Uma carta à Kim Kardashian, assinada por uma mulher com celulite | A letter to Kim Kardashian signed by someone that also has cellulite

Tuesday, May 16, 2017

(Sim, faço mesmo questão que me olhem ali para a coxa que está a encostar no chão. Foi por aqueles buraquinhos que eu escolhi esta fotografia para abrir esta carta. | Yes, I really want you to look at my thigh that is close to the floor. I chose this foto exactly because of those little holes.)

Querida Kim Kardashian,

Escrevo para dizer que adoro a tua celulite, o teu rabo. Não adoro todas as coisas pelas quais és tantas vezes chamada de perfeita ou de ícone – os teus lábios, a tua pele, as tuas mamas – adoro mesmo é a tua celulite e o facto de a mostrares mesmo sabendo que há sempre uma câmara apontada a ti e um povo sempre pronto a julgar.

Adoro a tua celulite porque a tua celulite é a minha celulite. A tua vontade de vestir umas cuecas reduzidas mesmo sem ter o rabo “perfeito” (alguém tem?) é, de facto, a minha vontade de vestir umas cuecas reduzidas com o meu rabo também “imperfeito”. A diferença é que, que eu saiba, não anda para aí gente a fotografar-me. Que sorte que eu tenho! A tua celulite é também a celulite da minha irmã, da minha mãe, das minhas amigas, da minha prima, da minha tia, das mulheres que eu mais gosto e que têm celulite, têm estrias, têm pneus, têm pelinhos. A tua celulite é a celulite da maioria, senão de todas as mulheres que vivem neste mundo e que fazem dele um lugar melhor para se viver. A tua celulite fotografada por um e criticada por tantos não é, na verdade, só uma questão de celulite. É uma questão de liberdade. Sim, liberdade. É a liberdade de termos o corpo que temos e de não termos vergonha dele. É a liberdade de escolher as cuecas que queremos usar. É a liberdade de ser mãe de um, de dois, de três e de não sentir necessidade de esconder as marcas de ter passado por essa experiência. É a liberdade de fazermos com o nosso corpo exatamente aquilo que queremos porque, afinal de contas, o nosso corpo é o nosso património, aquele que independentemente do que aconteça, há-de sempre pertencer-nos. É a liberdade de não querermos saber do que o mundo vai pensar. É a liberdade de nos querermos sentir sensuais, confortáveis e felizes. É a liberdade de viver sem pressões e, oh, é tão boa essa liberdade. 
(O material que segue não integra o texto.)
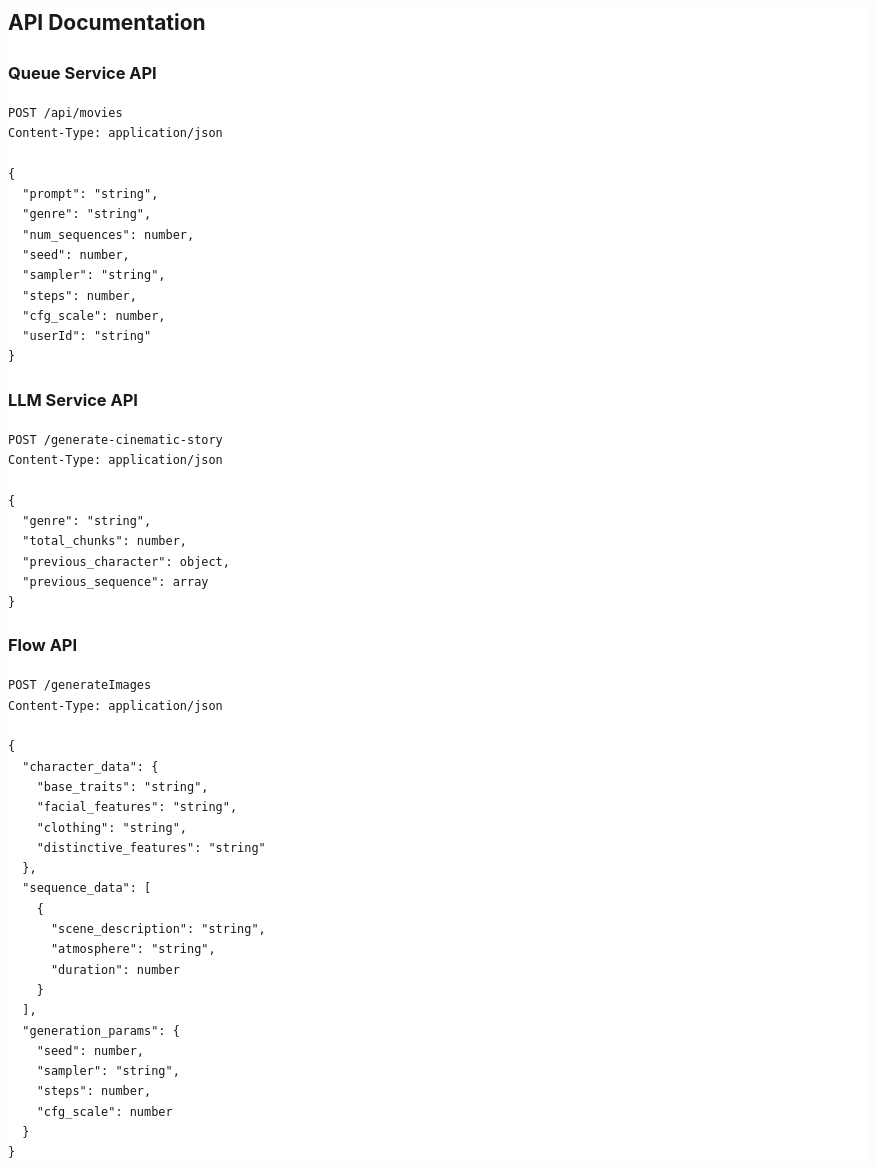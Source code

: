## API Documentation

### Queue Service API
```http
POST /api/movies
Content-Type: application/json

{
  "prompt": "string",
  "genre": "string",
  "num_sequences": number,
  "seed": number,
  "sampler": "string",
  "steps": number,
  "cfg_scale": number,
  "userId": "string"
}
```

### LLM Service API
```http
POST /generate-cinematic-story
Content-Type: application/json

{
  "genre": "string",
  "total_chunks": number,
  "previous_character": object,
  "previous_sequence": array
}
```

### Flow API
```http
POST /generateImages
Content-Type: application/json

{
  "character_data": {
    "base_traits": "string",
    "facial_features": "string",
    "clothing": "string",
    "distinctive_features": "string"
  },
  "sequence_data": [
    {
      "scene_description": "string",
      "atmosphere": "string",
      "duration": number
    }
  ],
  "generation_params": {
    "seed": number,
    "sampler": "string",
    "steps": number,
    "cfg_scale": number
  }
}
```
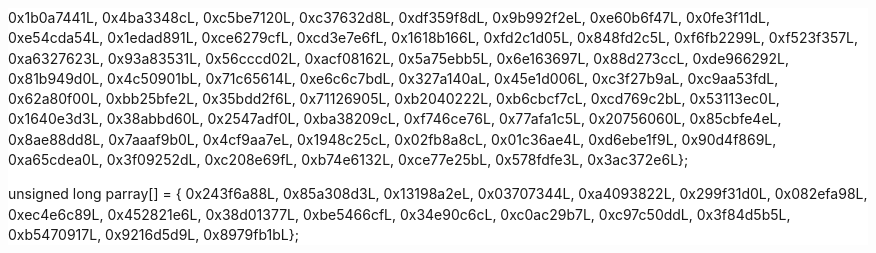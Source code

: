 0x1b0a7441L, 0x4ba3348cL, 0xc5be7120L, 0xc37632d8L, 0xdf359f8dL, 0x9b992f2eL,
0xe60b6f47L, 0x0fe3f11dL, 0xe54cda54L, 0x1edad891L, 0xce6279cfL, 0xcd3e7e6fL,
0x1618b166L, 0xfd2c1d05L, 0x848fd2c5L, 0xf6fb2299L, 0xf523f357L, 0xa6327623L,
0x93a83531L, 0x56cccd02L, 0xacf08162L, 0x5a75ebb5L, 0x6e163697L, 0x88d273ccL,
0xde966292L, 0x81b949d0L, 0x4c50901bL, 0x71c65614L, 0xe6c6c7bdL, 0x327a140aL,
0x45e1d006L, 0xc3f27b9aL, 0xc9aa53fdL, 0x62a80f00L, 0xbb25bfe2L, 0x35bdd2f6L,
0x71126905L, 0xb2040222L, 0xb6cbcf7cL, 0xcd769c2bL, 0x53113ec0L, 0x1640e3d3L,
0x38abbd60L, 0x2547adf0L, 0xba38209cL, 0xf746ce76L, 0x77afa1c5L, 0x20756060L,
0x85cbfe4eL, 0x8ae88dd8L, 0x7aaaf9b0L, 0x4cf9aa7eL, 0x1948c25cL, 0x02fb8a8cL,
0x01c36ae4L, 0xd6ebe1f9L, 0x90d4f869L, 0xa65cdea0L, 0x3f09252dL, 0xc208e69fL,
0xb74e6132L, 0xce77e25bL, 0x578fdfe3L, 0x3ac372e6L};

unsigned long parray[] = {
0x243f6a88L, 0x85a308d3L, 0x13198a2eL, 0x03707344L, 0xa4093822L, 0x299f31d0L,
0x082efa98L, 0xec4e6c89L, 0x452821e6L, 0x38d01377L, 0xbe5466cfL, 0x34e90c6cL,
0xc0ac29b7L, 0xc97c50ddL, 0x3f84d5b5L, 0xb5470917L, 0x9216d5d9L, 0x8979fb1bL};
Obrigada Kim, obrigada pela tua celulite. Porque independentemente de gostares dela ou não, não tens vergonha de a mostrar. Claro, claro que todas nós gostávamos de ter um rabo musculado e de pele lisa, de preferência sem pelinhos e outras coisas chatas. E quem diz um rabo, diz umas pernas ou uma barriga. Mas, não tendo, devemos ter vergonha dele? E porquê? Pelo que os outros vão pensar? Era só o que me faltava. O MEU rabo é MEU e ainda faço com ele aquilo que eu quiser. E eu, com celulite e com estrias no MEU rabo, quero passeá-lo pela praia com as cuecas que eu quiser, sem me preocupar com o que as pessoas estão a pensar dele. Quero ser mãe, ver acontecer, eventualmente, todas as alterações físicas que a experiência me irá trazer e continuar a não querer esconder o rabo, a barriga, as pernas, os braços. Porque, foda-se, é ou não é o MEU rabo, a MINHA barriga, as MINHAS pernas, os MEUS braços??
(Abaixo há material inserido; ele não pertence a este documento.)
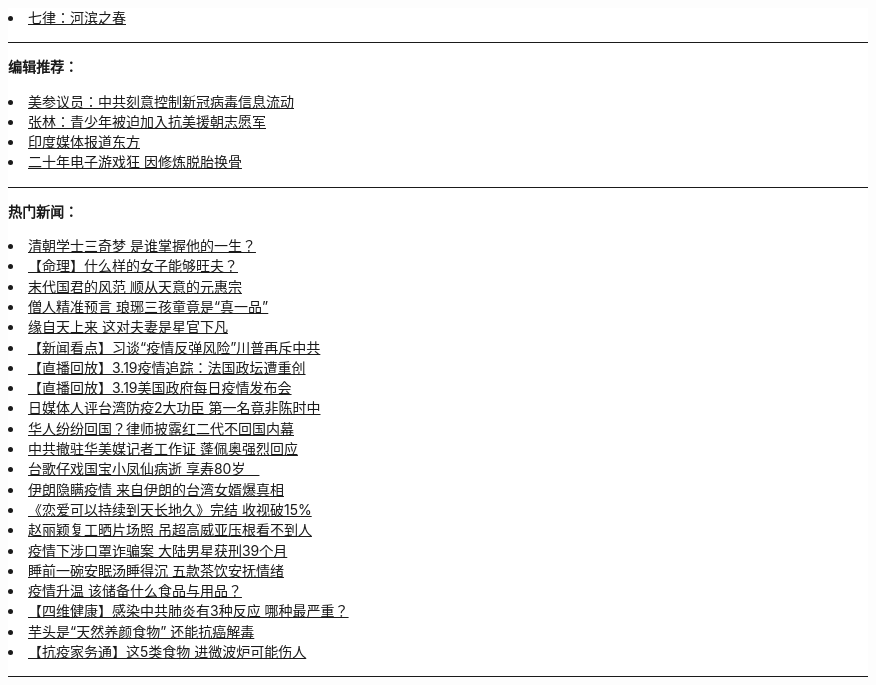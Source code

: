 <li><a href="https://github.com/jbnpp2467/djy/blob/master/gb/20/3/16/n11944938.md#1">七律：河滨之春</a></li>
<hr>


<strong>编辑推荐：</strong>
<li><a href="https://github.com/onzhi266/djy/blob/master/gb/20/2/22/n11887949.md#1">美参议员：中共刻意控制新冠病毒信息流动</a></li>
<li><a href="https://github.com/tsiac2612/djy/blob/master/gb/19/12/28/n11751711.md#1" target="_blank">张林：青少年被迫加入抗美援朝志愿军</a></li><li><a href="https://github.com/jbnpp2467/djy/blob/master/gb/18/10/27/n10812623.md?dfh#1" target="_blank">印度媒体报道东方</a></li><li><a href="https://github.com/tsiac2612/djy/blob/master/gb/19/5/14/n11258498.md#1" target="_blank">二十年电子游戏狂 因修炼脱胎换骨</a></li>
<hr>

<strong>热门新闻：</strong>
<li><a href="https://github.com/jbnpp2467/djy/blob/master/gb/20/3/11/n11933369.md#1">清朝学士三奇梦 是谁掌握他的一生？</a></li>
<li><a href="https://github.com/jbnpp2467/djy/blob/master/gb/20/3/2/n11909596.md#1">【命理】什么样的女子能够旺夫？</a></li>
<li><a href="https://github.com/jbnpp2467/djy/blob/master/gb/20/2/28/n11903572.md#1">末代国君的风范 顺从天意的元惠宗</a></li>
<li><a href="https://github.com/jbnpp2467/djy/blob/master/gb/20/3/11/n11933376.md#1">僧人精准预言 琅琊三孩童竟是“真一品”</a></li>
<li><a href="https://github.com/jbnpp2467/djy/blob/master/gb/20/3/12/n11936269.md#1">缘自天上来 这对夫妻是星官下凡</a></li>
<li><a href="https://github.com/jbnpp2467/djy/blob/master/gb/20/3/19/n11955220.md#1">【新闻看点】习谈“疫情反弹风险”川普再斥中共</a></li>
<li><a href="https://github.com/jbnpp2467/djy/blob/master/gb/20/3/19/n11954319.md#1">【直播回放】3.19疫情追踪：法国政坛遭重创</a></li>
<li><a href="https://github.com/jbnpp2467/djy/blob/master/gb/20/3/19/n11954613.md#1">【直播回放】3.19美国政府每日疫情发布会</a></li>
<li><a href="https://github.com/jbnpp2467/djy/blob/master/gb/20/3/16/n11943195.md#1">日媒体人评台湾防疫2大功臣 第一名竟非陈时中</a></li>
<li><a href="https://github.com/jbnpp2467/djy/blob/master/gb/20/3/17/n11947698.md#1">华人纷纷回国？律师披露红二代不回国内幕</a></li>
<li><a href="https://github.com/jbnpp2467/djy/blob/master/gb/20/3/17/n11948259.md#1">中共撤驻华美媒记者工作证 蓬佩奥强烈回应</a></li>
<li><a href="https://github.com/jbnpp2467/djy/blob/master/gb/20/3/17/n11946544.md#1">台歌仔戏国宝小凤仙病逝 享寿80岁　</a></li>
<li><a href="https://github.com/jbnpp2467/djy/blob/master/gb/20/3/17/n11947993.md#1">伊朗隐瞒疫情 来自伊朗的台湾女婿爆真相</a></li>
<li><a href="https://github.com/jbnpp2467/djy/blob/master/gb/20/3/18/n11949282.md#1">《恋爱可以持续到天长地久》完结 收视破15%</a></li>
<li><a href="https://github.com/jbnpp2467/djy/blob/master/gb/20/3/16/n11945468.md#1">赵丽颖复工晒片场照 吊超高威亚压根看不到人</a></li>
<li><a href="https://github.com/jbnpp2467/djy/blob/master/gb/20/3/17/n11948248.md#1">疫情下涉口罩诈骗案 大陆男星获刑39个月</a></li>
<li><a href="https://github.com/jbnpp2467/djy/blob/master/gb/18/7/5/n10538877.md#1">睡前一碗安眠汤睡得沉 五款茶饮安抚情绪</a></li>
<li><a href="https://github.com/jbnpp2467/djy/blob/master/gb/20/3/16/n11944768.md#1">疫情升温 该储备什么食品与用品？</a></li>
<li><a href="https://github.com/jbnpp2467/djy/blob/master/gb/20/3/17/n11947422.md#1">【四维健康】感染中共肺炎有3种反应 哪种最严重？</a></li>
<li><a href="https://github.com/jbnpp2467/djy/blob/master/gb/18/1/20/n10073708.md#1">芋头是“天然养颜食物” 还能抗癌解毒</a></li>
<li><a href="https://github.com/jbnpp2467/djy/blob/master/gb/20/3/17/n11947465.md#1">【抗疫家务通】这5类食物 进微波炉可能伤人</a></li>
<hr>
Opiniões, pessoas, toda a gente tem. Eu também as tenho, e também tenho uma opinião sobre o rabo da Kim. Mas não ando por aí a tentar chegar a essas pessoas para transmitir a minha opinião sem que elas me perguntem. “Se não tens palavras simpáticas para dizer, não devias dizer nada”, dizem os Maccabees em No Kind Words, e dizem tão bem!

Por isso mesmo, Kim, obrigada pela tua celulite. Obrigada por não a esconderes e por mostrares mais do que a cintura perfeita, os lábios bonitos, as pestanas longas, o cabelo penteado. O mundo era um lugar melhor se a celulite fosse apenas a celulite.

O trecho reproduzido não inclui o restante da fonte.